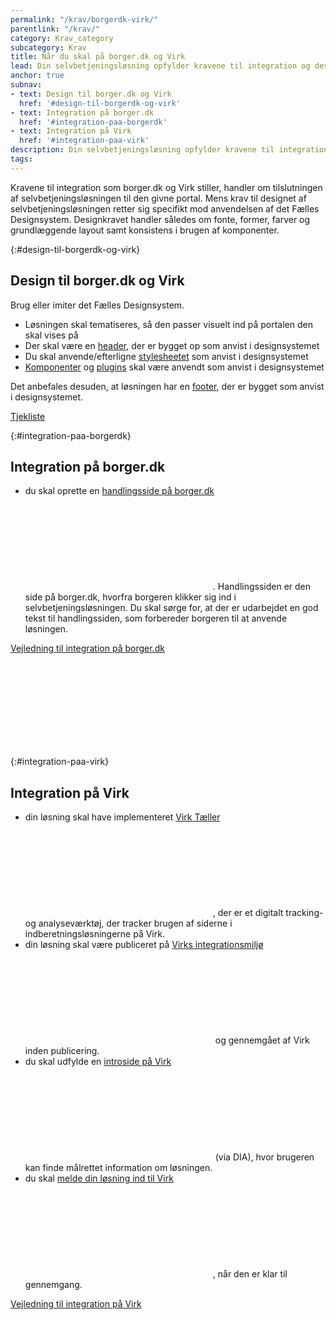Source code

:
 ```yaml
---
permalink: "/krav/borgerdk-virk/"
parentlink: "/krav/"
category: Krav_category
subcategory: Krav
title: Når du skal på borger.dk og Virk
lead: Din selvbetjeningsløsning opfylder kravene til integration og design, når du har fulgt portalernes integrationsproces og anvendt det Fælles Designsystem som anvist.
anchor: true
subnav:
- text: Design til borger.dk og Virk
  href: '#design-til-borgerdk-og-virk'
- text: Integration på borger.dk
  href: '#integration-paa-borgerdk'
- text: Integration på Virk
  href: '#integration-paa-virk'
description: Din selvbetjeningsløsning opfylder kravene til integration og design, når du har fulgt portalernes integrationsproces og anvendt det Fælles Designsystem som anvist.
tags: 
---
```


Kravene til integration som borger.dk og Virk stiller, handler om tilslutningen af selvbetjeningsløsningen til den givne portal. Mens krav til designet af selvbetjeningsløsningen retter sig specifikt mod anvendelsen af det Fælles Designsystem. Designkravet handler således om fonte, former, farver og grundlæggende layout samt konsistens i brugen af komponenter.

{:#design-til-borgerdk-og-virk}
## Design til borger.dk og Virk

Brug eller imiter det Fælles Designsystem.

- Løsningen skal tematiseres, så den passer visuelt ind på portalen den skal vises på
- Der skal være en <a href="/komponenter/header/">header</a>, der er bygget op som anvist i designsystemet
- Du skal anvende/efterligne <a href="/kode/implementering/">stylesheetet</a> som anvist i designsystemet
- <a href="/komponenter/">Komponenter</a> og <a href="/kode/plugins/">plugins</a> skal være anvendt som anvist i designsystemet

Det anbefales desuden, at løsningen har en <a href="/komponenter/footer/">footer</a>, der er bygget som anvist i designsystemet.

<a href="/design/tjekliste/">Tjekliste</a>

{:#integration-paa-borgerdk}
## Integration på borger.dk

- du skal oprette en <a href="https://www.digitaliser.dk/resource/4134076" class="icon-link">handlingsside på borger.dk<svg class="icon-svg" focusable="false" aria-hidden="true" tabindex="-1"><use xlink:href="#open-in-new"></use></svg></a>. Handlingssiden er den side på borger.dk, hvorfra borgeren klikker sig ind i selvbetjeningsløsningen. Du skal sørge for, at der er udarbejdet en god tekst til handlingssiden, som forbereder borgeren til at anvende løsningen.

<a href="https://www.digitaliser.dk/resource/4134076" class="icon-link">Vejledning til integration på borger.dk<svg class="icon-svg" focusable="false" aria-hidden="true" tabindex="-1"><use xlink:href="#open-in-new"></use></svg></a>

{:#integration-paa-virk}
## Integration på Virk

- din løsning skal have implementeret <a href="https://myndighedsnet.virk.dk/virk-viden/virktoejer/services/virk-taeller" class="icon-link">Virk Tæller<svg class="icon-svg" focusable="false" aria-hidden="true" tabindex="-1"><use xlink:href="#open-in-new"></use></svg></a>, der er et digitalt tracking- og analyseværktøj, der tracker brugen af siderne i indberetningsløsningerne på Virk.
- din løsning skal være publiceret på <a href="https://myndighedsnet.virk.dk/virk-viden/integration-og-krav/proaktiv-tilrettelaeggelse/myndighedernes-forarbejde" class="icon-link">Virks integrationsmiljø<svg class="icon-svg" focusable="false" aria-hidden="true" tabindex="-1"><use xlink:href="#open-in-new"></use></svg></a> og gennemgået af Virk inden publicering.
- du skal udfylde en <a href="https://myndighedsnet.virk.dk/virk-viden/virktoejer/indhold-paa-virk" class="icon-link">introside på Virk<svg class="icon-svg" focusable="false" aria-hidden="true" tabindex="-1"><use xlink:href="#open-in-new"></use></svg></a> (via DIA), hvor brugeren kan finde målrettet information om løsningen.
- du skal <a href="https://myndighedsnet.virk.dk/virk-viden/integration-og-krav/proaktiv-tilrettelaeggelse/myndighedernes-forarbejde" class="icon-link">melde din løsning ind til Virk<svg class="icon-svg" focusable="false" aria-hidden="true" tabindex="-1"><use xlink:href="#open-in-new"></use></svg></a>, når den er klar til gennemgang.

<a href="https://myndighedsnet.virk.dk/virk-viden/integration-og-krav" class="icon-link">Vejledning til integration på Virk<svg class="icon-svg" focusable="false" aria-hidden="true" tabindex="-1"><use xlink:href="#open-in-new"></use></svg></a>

********************

The problem
Return, unchanged, the run of lines above that opens with the line containing "- Du skal anvende/efterligne" and closes with the line containing "- du skal udfylde". Include both.

Answer box
- Du skal anvende/efterligne <a href="/kode/implementering/">stylesheetet</a> som anvist i designsystemet
- <a href="/komponenter/">Komponenter</a> og <a href="/kode/plugins/">plugins</a> skal være anvendt som anvist i designsystemet

Det anbefales desuden, at løsningen har en <a href="/komponenter/footer/">footer</a>, der er bygget som anvist i designsystemet.

<a href="/design/tjekliste/">Tjekliste</a>

{:#integration-paa-borgerdk}
## Integration på borger.dk

- du skal oprette en <a href="https://www.digitaliser.dk/resource/4134076" class="icon-link">handlingsside på borger.dk<svg class="icon-svg" focusable="false" aria-hidden="true" tabindex="-1"><use xlink:href="#open-in-new"></use></svg></a>. Handlingssiden er den side på borger.dk, hvorfra borgeren klikker sig ind i selvbetjeningsløsningen. Du skal sørge for, at der er udarbejdet en god tekst til handlingssiden, som forbereder borgeren til at anvende løsningen.

<a href="https://www.digitaliser.dk/resource/4134076" class="icon-link">Vejledning til integration på borger.dk<svg class="icon-svg" focusable="false" aria-hidden="true" tabindex="-1"><use xlink:href="#open-in-new"></use></svg></a>

{:#integration-paa-virk}
## Integration på Virk

- din løsning skal have implementeret <a href="https://myndighedsnet.virk.dk/virk-viden/virktoejer/services/virk-taeller" class="icon-link">Virk Tæller<svg class="icon-svg" focusable="false" aria-hidden="true" tabindex="-1"><use xlink:href="#open-in-new"></use></svg></a>, der er et digitalt tracking- og analyseværktøj, der tracker brugen af siderne i indberetningsløsningerne på Virk.
- din løsning skal være publiceret på <a href="https://myndighedsnet.virk.dk/virk-viden/integration-og-krav/proaktiv-tilrettelaeggelse/myndighedernes-forarbejde" class="icon-link">Virks integrationsmiljø<svg class="icon-svg" focusable="false" aria-hidden="true" tabindex="-1"><use xlink:href="#open-in-new"></use></svg></a> og gennemgået af Virk inden publicering.
- du skal udfylde en <a href="https://myndighedsnet.virk.dk/virk-viden/virktoejer/indhold-paa-virk" class="icon-link">introside på Virk<svg class="icon-svg" focusable="false" aria-hidden="true" tabindex="-1"><use xlink:href="#open-in-new"></use></svg></a> (via DIA), hvor brugeren kan finde målrettet information om løsningen.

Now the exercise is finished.